Isn't that what I did after compiling each kernel? The point is that the name of the kernel image seems to define where moduls go and who can use moduls. I compiled the gentoo sources into "bzImage" and emerged alsa-driver and nvidia-kernel. That's perfectly OK.

Now when I want a different name for the image this fails because of a missing make rule (see above). So I thought I could compile the vanilla sources into "bzImage" too and rename it later. This is where there's something wrong. When I rename "bzImage" into "bzImage-vanilla" it still tries to load the gentoo modules (for the bzImage) and of course this fails. Only the modules I compiled after compiling the vanilla sources work.

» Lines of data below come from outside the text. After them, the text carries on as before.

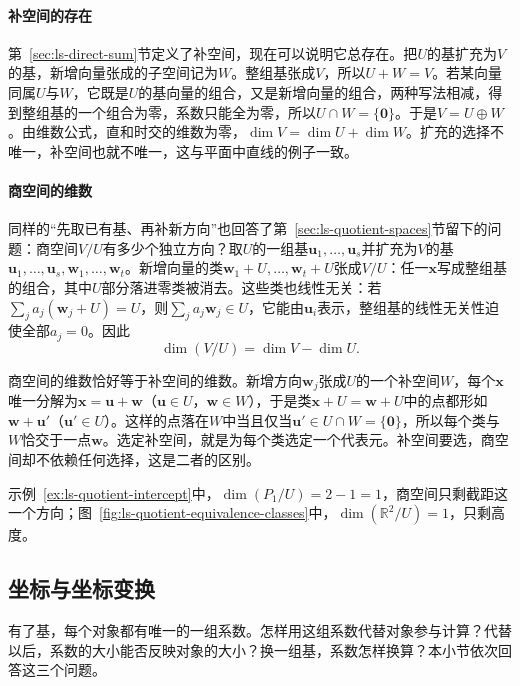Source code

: \paragraph{补空间的存在}
第~\ref{sec:ls-direct-sum}节定义了补空间，现在可以说明它总存在。把$U$的基扩充为$V$的基，新增向量张成的子空间记为$W$。整组基张成$V$，所以$U+W=V$。若某向量同属$U$与$W$，它既是$U$的基向量的组合，又是新增向量的组合，两种写法相减，得到整组基的一个组合为零，系数只能全为零，所以$U\cap W=\{\bm0\}$。于是$V=U\oplus W$。由维数公式，直和时交的维数为零，$\dim V=\dim U+\dim W$。扩充的选择不唯一，补空间也就不唯一，这与平面中直线的例子一致。

\paragraph{商空间的维数}
同样的“先取已有基、再补新方向”也回答了第~\ref{sec:ls-quotient-spaces}节留下的问题：商空间$V/U$有多少个独立方向？取$U$的一组基$\bm u_1,\ldots,\bm u_s$并扩充为$V$的基$\bm u_1,\ldots,\bm u_s,\bm w_1,\ldots,\bm w_t$。新增向量的类$\bm w_1+U,\ldots,\bm w_t+U$张成$V/U$：任一$\bm x$写成整组基的组合，其中$U$部分落进零类被消去。这些类也线性无关：若$\sum_ja_j(\bm w_j+U)=U$，则$\sum_ja_j\bm w_j\in U$，它能由$\bm u_i$表示，整组基的线性无关性迫使全部$a_j=0$。因此
\begin{equation}
 \dim(V/U)=\dim V-\dim U.
 \label{eq:ls-quotient-dimension}
\end{equation}

商空间的维数恰好等于补空间的维数。新增方向$\bm w_j$张成$U$的一个补空间$W$，每个$\bm x$唯一分解为$\bm x=\bm u+\bm w$（$\bm u\in U$，$\bm w\in W$），于是类$\bm x+U=\bm w+U$中的点都形如$\bm w+\bm u'$（$\bm u'\in U$）。这样的点落在$W$中当且仅当$\bm u'\in U\cap W=\{\bm0\}$，所以每个类与$W$恰交于一点$\bm w$。选定补空间，就是为每个类选定一个代表元。补空间要选，商空间却不依赖任何选择，这是二者的区别。

示例~\ref{ex:ls-quotient-intercept}中，$\dim(P_1/U)=2-1=1$，商空间只剩截距这一个方向；图~\ref{fig:ls-quotient-equivalence-classes}中，$\dim(\mathbb R^2/U)=1$，只剩高度。

\subsection{坐标与坐标变换}
\label{sec:ls-coordinates}
\label{sec:linear-algebra-coordinates}

有了基，每个对象都有唯一的一组系数。怎样用这组系数代替对象参与计算？代替以后，系数的大小能否反映对象的大小？换一组基，系数怎样换算？本小节依次回答这三个问题。

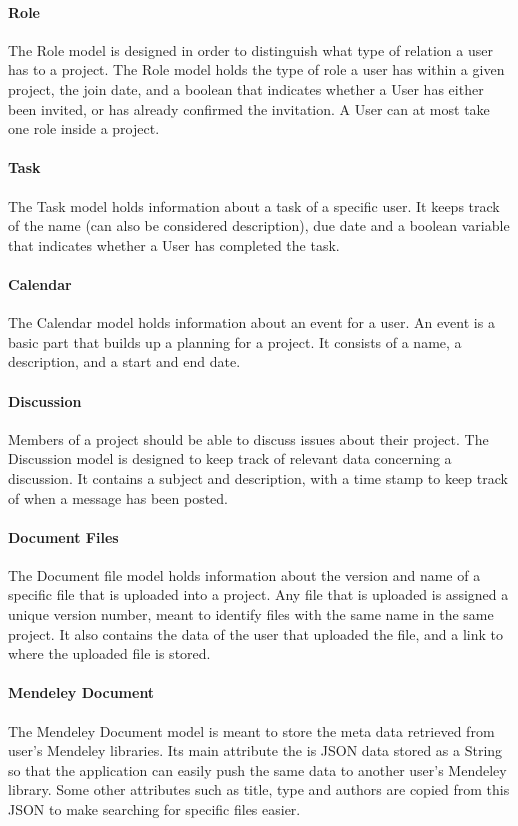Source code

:\paragraph{Role}

The Role model is designed in order to distinguish what type of relation a user has to a project. The Role model holds the type of role a user has within a given project, the join date, and a boolean that indicates whether a User has either been invited, or has already confirmed the invitation. A User can at most take one role inside a project. 

\paragraph{Task} %
The Task model holds information about a task of a specific user. It keeps track of the name (can also be considered description), due date and a boolean variable that indicates whether a User has completed the task.

\paragraph{Calendar} %
The Calendar model holds information about an event for a user. An event is a basic part that builds up a planning for a project. It consists of a name, a description, and a start and end date. 

\paragraph{Discussion} %
Members of a project should be able to discuss issues about their project. The Discussion model is designed to keep track of relevant data concerning a discussion. It contains a subject and description, with a time stamp to keep track of when a message has been posted. 

\paragraph{Document Files} %
The Document file model holds information about the version and name of a specific file that is uploaded into a project. Any file that is uploaded is assigned a unique version number, meant to identify files with the same name in the same project. It also contains the data of the user that uploaded the file, and a link to where the uploaded file is stored.

\paragraph{Mendeley Document} %
The Mendeley Document model is meant to store the meta data retrieved from user's Mendeley libraries. Its main attribute the is JSON data stored as a String so that the application can easily push the same data to another user's Mendeley library. Some other attributes such as title, type and authors are copied from this JSON to make searching for specific files easier.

A "modprobe -ls" renders only those alsa and nvidia modules visible although I compiled it with installing modules (see code fragment above: make dep && make clean bzImage modules modules_install). This is the clue I think but I need someone to explain me how to compile two different sets of modules along with different kernels. That darn "multiple kernel FAQ" is missing everything that's relevant. It's totally useless.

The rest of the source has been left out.